# Create Handler

In [1]:
from azure.ai.ml import MLClient
from azure.identity import DefaultAzureCredential

# authenticate
credential = DefaultAzureCredential()
SUBSCRIPTION=<subscription id>
RESOURCE_GROUP=<name of resource group>
WS_NAME=<Name of Workspace>

# Get a handle to the workspace
ml_client = MLClient(
    credential=credential,
    subscription_id=SUBSCRIPTION,
    resource_group_name=RESOURCE_GROUP,
    workspace_name=WS_NAME,
)

In [2]:
# Verify that the handle works correctly.
ws = ml_client.workspaces.get(WS_NAME)
print(ws.location, ":", ws.resource_group)

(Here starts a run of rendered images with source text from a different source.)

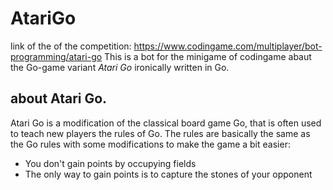 # AtariGo
link of the of the competition: https://www.codingame.com/multiplayer/bot-programming/atari-go
This is a bot for the minigame of codingame abaut the Go-game variant *Atari Go* ironically written in Go.

## about Atari Go.
Atari Go is a modification of the classical board game Go, that is often used to teach new players the rules of Go.
The rules are basically the same as the Go rules with some modifications to make the game a bit easier:
- You don't gain points by occupying fields
- The only way to gain points is to capture the stones of your opponent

northeurope : from_model_to_production


# Create component 1: data prep

In [3]:
import os

data_prep_src_dir = "./components_pred/data_prep"
os.makedirs(data_prep_src_dir, exist_ok=True)

In [4]:
%%writefile {data_prep_src_dir}/data_prep.py
import os
import argparse
import pandas as pd
from sklearn.model_selection import train_test_split
import mlflow
from PIL import Image
import cv2
import numpy as np

def main():
    """Main function of the script."""

    # input and output arguments
    parser = argparse.ArgumentParser()
    parser.add_argument("--data", type=str, help="path to input data")
    parser.add_argument("--train_data", type=str, help="path to train data")
    parser.add_argument("--test_data", type=str, help="path to test data")
    args = parser.parse_args()

    # Start Logging
    mlflow.start_run()

    data_dir = args.data
    folder_paths = [os.path.join(data_dir, d) for d in os.listdir(data_dir) if os.path.isdir(os.path.join(data_dir, d))]

    images = []
    file_names = []  # List to store file names

    for folder in folder_paths:
        image_files = [os.path.join(folder, f) for f in os.listdir(folder) if f.endswith('.jpg') or f.endswith('.png')]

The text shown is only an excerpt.